For Hudgins, though, he’s perhaps one of the best men’s basketball players to ever play at Northwest. He’s third on the program’s all-time scoring list, second on the program’s assist list, only the program’s second NABC Division II Player of the Year, a two-time MIAA Player of the Year and was the Elite Eight’s Most Outstanding Player as a redshirt-freshman in 2018.
He still has two years of eligibility left, too.
“I think the thing with him, and quite a few of our guys, those guys are really good basketball players,” McCollum said. “He’s an extremely self-assured, confident human being, so he doesn’t need a lot of ego boost. From his perspective, he will play professionally.”
Before Hudgins can do that, he’s planning on finishing his degree during this upcoming year at Northwest. He expects it to be his final collegiate season before exploring his options among the professional ranks.

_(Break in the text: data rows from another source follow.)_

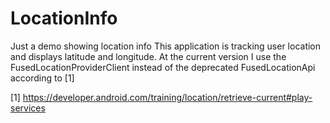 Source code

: # LocationInfo
Just a demo showing location info
This application is tracking user location and displays latitude and longitude.
At the current version I use the  FusedLocationProviderClient instead of  the deprecated FusedLocationApi
according to [1] 

[1] https://developer.android.com/training/location/retrieve-current#play-services
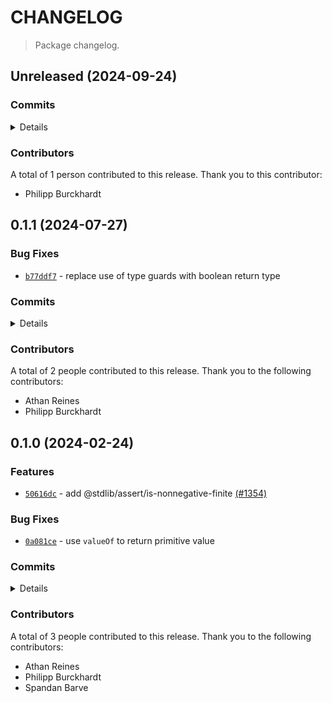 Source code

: # CHANGELOG

> Package changelog.

<section class="release" id="unreleased">

## Unreleased (2024-09-24)

<section class="commits">

### Commits

<details>

-   [`8f72b43`](https://github.com/stdlib-js/stdlib/commit/8f72b432c0fc81a78641d5689722ecc9671c6f02) - **style:** add missing spaces around parentheses _(by Philipp Burckhardt)_

</details>

</section>

<!-- /.commits -->

<section class="contributors">

### Contributors

A total of 1 person contributed to this release. Thank you to this contributor:

-   Philipp Burckhardt

</section>

<!-- /.contributors -->

</section>

<!-- /.release -->

<section class="release" id="v0.1.1">

## 0.1.1 (2024-07-27)

<section class="bug-fixes">

### Bug Fixes

-   [`b77ddf7`](https://github.com/stdlib-js/stdlib/commit/b77ddf74c62c7031c7a542d8a661a51e19fd6ebd) - replace use of type guards with boolean return type

</section>

<!-- /.bug-fixes -->

<section class="commits">

### Commits

<details>

-   [`98ae85e`](https://github.com/stdlib-js/stdlib/commit/98ae85e1daf32d48a1d3173cfbcb229c722fc79c) - **docs:** update related packages sections [(#2107)](https://github.com/stdlib-js/stdlib/pull/2107) _(by stdlib-bot)_
-   [`6cbdcae`](https://github.com/stdlib-js/stdlib/commit/6cbdcae47542aa4a7ca9a1691f584fc1ff03c4f9) - **docs:** update test messages, comments, and benchmarks _(by Athan Reines)_
-   [`b77ddf7`](https://github.com/stdlib-js/stdlib/commit/b77ddf74c62c7031c7a542d8a661a51e19fd6ebd) - **fix:** replace use of type guards with boolean return type _(by Philipp Burckhardt)_

</details>

</section>

<!-- /.commits -->

<section class="contributors">

### Contributors

A total of 2 people contributed to this release. Thank you to the following contributors:

-   Athan Reines
-   Philipp Burckhardt

</section>

<!-- /.contributors -->

</section>

<!-- /.release -->

<section class="release" id="v0.1.0">

## 0.1.0 (2024-02-24)

<section class="features">

### Features

-   [`50616dc`](https://github.com/stdlib-js/stdlib/commit/50616dccd4e5fdda898315358bf5f1d91a254b22) - add @stdlib/assert/is-nonnegative-finite [(#1354)](https://github.com/stdlib-js/stdlib/pull/1354)

</section>

<!-- /.features -->

<section class="bug-fixes">

### Bug Fixes

-   [`0a081ce`](https://github.com/stdlib-js/stdlib/commit/0a081ce87dec3491252ffb9c45cc9fa6e695cbe5) - use `valueOf` to return primitive value

</section>

<!-- /.bug-fixes -->

<section class="commits">

### Commits

<details>

-   [`0a081ce`](https://github.com/stdlib-js/stdlib/commit/0a081ce87dec3491252ffb9c45cc9fa6e695cbe5) - **fix:** use `valueOf` to return primitive value _(by Athan Reines)_
-   [`e5f293c`](https://github.com/stdlib-js/stdlib/commit/e5f293c29515cb19432fde637fab6c08aa5aed61) - **test:** add object test _(by Athan Reines)_
-   [`e1d5359`](https://github.com/stdlib-js/stdlib/commit/e1d5359fbfd549658b8a1fe8c8c14930384d29ef) - **refactor:** avoid assertion duplication and update examples _(by Athan Reines)_
-   [`50616dc`](https://github.com/stdlib-js/stdlib/commit/50616dccd4e5fdda898315358bf5f1d91a254b22) - **feat:** add @stdlib/assert/is-nonnegative-finite [(#1354)](https://github.com/stdlib-js/stdlib/pull/1354) _(by Spandan Barve, Philipp Burckhardt)_

</details>

</section>

<!-- /.commits -->

<section class="contributors">

### Contributors

A total of 3 people contributed to this release. Thank you to the following contributors:

-   Athan Reines
-   Philipp Burckhardt
-   Spandan Barve

</section>

<!-- /.contributors -->

</section>

<!-- /.release -->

“I’m getting old,” Hudgins said through a laugh. “My plan was to do five years here, and that’s what I’m going to do, COVID or not. Last year was taken away from us, which was unfortunate, but can’t get time back. I’m doing my five years, and I’m out.”
For now, coaches in the MIAA can plan on Hudgins keeping them up the night before each matchup next season.
“He’s scary regardless,” McCollum said. “I think he’s given a lot to this program, and he just kind of wants to complete the tasks, especially his degree. That was a big thing when he came in, was making sure he got his degree.”
Forward Ryan Hawkins, a two-time MIAA Defensive Player of the Year, will also return to the program, utilizing the extra year of eligibility he was granted due to COVID-19 modifying this previous season.
Guard Diego Bernard, who will be a senior next year and who was this year’s MIAA Defensive Player of the Year, is also planning on returning to the program, his dad said.
The Bearcats will return 100% of their starting lineup from this past national title-winning season, including the mastermind behind all of the program’s success over the course of the last decade.
It’s something unique, McCollum and Hudgins said, and they’re not quite sure if they’d get that anywhere else.
“I feel like I’ve built a family here. We made a family here,” Hudgins said. “I love winning. I love being a part of this program as much as anybody, and I feel like we have something special here.”